I tried main branch with your above steps and the engine could be built succesfully.

Could you please check /root/TensorRT-LLM/tensorrt_llm/models/gpt/model.py line 221 ?

I suppose you're using main branch code.

r3sist-uniq commented 9 months ago

I tried this too, and the same error. Where are running this from? Do you run this from inside the repository? I installed tensorRT-LLM using linux installation commands:

# Install dependencies, TensorRT-LLM requires Python 3.10
apt-get update && apt-get -y install python3.10 python3-pip openmpi-bin libopenmpi-dev
# Install the latest version of TensorRT-LLM
pip3 install tensorrt_llm -U --extra-index-url https://pypi.nvidia.com
# Check installation
python3 -c "import tensorrt_llm; print(tensorrt_llm.__version__)"
SehajDxstiny commented 9 months ago

I tried again, doesn't work. line at 221:

if position_embedding_type == PositionEmbeddingType.learned_absolute:
            self.position_embedding = Embedding(max_position_embeddings,
                                                hidden_size,
                                                dtype=dtype)

edit: any thought? @nv-guomingz

nv-guomingz commented 9 months ago

I tried again, doesn't work. line at 221:

if position_embedding_type == PositionEmbeddingType.learned_absolute:
            self.position_embedding = Embedding(max_position_embeddings,
                                                hidden_size,
                                                dtype=dtype)

edit: any thought? @nv-guomingz

Did u run the gpt example on docker built with doc instructions?

Since I can't reproduce your issue locally, I suggest you add debug code to check tensorrt_llm_gpt has position_embedding or not

SehajDxstiny commented 9 months ago

@nv-guomingz this is how installed TensorRT-LLM (as given in installation guide for linux in the repo):

# Install dependencies, TensorRT-LLM requires Python 3.10
apt-get update && apt-get -y install python3.10 python3-pip openmpi-bin libopenmpi-dev
# Install the latest version of TensorRT-LLM
pip3 install tensorrt_llm -U --extra-index-url https://pypi.nvidia.com
# Check installation
python3 -c "import tensorrt_llm; print(tensorrt_llm.__version__)"
saramal commented 9 months ago

@nv-guomingz this is how installed TensorRT-LLM (as given in installation guide for linux in the repo):

# Install dependencies, TensorRT-LLM requires Python 3.10
apt-get update && apt-get -y install python3.10 python3-pip openmpi-bin libopenmpi-dev
# Install the latest version of TensorRT-LLM
pip3 install tensorrt_llm -U --extra-index-url https://pypi.nvidia.com
# Check installation
python3 -c "import tensorrt_llm; print(tensorrt_llm.__version__)"

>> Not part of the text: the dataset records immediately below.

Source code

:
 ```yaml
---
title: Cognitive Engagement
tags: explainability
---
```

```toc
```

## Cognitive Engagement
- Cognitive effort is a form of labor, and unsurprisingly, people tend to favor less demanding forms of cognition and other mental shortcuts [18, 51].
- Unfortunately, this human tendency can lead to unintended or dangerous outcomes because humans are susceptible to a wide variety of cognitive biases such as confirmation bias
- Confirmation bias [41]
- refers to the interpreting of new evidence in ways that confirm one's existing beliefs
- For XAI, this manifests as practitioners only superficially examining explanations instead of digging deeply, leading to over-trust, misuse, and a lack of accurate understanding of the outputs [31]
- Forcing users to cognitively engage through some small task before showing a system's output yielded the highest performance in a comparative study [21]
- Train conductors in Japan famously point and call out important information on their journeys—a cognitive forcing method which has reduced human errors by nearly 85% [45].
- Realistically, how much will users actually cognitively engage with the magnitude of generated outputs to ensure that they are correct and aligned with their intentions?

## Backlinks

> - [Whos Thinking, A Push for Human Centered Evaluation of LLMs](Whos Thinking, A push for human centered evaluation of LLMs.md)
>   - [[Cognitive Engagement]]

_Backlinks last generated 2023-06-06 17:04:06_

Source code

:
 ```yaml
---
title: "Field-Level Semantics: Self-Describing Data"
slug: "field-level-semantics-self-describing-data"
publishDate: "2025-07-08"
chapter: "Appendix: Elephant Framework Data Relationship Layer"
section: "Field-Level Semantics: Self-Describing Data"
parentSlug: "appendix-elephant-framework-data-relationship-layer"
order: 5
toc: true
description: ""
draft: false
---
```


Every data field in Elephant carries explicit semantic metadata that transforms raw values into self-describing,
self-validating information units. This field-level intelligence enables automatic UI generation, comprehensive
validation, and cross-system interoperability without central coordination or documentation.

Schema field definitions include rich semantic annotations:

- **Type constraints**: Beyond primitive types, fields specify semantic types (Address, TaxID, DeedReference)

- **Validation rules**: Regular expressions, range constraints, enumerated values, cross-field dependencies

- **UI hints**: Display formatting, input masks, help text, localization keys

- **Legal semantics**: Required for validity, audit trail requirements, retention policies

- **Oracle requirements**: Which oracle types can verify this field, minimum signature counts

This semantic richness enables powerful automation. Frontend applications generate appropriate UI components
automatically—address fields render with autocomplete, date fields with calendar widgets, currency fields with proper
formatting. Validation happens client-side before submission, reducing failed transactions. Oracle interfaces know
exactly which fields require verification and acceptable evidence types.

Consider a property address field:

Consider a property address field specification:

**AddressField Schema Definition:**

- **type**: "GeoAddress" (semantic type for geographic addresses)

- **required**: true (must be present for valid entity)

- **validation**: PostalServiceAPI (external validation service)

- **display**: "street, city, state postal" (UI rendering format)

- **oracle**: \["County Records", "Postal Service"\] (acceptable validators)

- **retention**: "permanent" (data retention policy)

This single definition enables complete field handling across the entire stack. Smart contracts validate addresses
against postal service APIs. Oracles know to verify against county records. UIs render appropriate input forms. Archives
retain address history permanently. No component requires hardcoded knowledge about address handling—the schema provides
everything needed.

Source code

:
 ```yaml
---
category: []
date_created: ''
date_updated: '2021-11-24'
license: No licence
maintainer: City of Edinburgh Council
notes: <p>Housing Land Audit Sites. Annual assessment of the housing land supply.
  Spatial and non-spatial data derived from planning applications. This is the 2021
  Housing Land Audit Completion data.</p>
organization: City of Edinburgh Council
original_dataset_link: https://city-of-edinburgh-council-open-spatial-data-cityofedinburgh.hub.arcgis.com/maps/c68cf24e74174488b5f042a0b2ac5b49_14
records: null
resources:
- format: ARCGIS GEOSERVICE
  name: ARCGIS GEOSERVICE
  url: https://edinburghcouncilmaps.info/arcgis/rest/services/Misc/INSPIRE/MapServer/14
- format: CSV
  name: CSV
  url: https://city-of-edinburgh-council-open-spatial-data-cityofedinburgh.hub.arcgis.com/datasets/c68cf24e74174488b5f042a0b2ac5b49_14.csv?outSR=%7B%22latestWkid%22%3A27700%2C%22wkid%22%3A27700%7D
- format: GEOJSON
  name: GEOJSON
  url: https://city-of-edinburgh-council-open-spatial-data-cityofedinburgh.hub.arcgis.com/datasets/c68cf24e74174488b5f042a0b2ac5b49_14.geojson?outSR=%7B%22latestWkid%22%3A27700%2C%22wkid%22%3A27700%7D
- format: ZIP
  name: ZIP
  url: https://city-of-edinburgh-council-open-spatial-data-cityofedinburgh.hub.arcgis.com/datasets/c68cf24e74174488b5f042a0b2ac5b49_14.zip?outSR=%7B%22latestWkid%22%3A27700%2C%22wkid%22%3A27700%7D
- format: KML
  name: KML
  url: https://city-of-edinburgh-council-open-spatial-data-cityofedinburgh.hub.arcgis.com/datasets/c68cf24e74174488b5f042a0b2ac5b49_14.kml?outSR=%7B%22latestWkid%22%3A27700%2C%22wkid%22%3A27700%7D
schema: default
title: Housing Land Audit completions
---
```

@SehajDxstiny Your installation command will install version 0.7.1, which differs from the main branch. You should try using the examples/gpt files in the 0.7.1 branch.

In my case, the issue was resolved by replacing only four files: weight.py, build.py in ~/examples/gpt, and run.py, utils.py in ~/examples. If the issue persists, I believe replacing all your example code with version 0.7.1 should resolve the problem.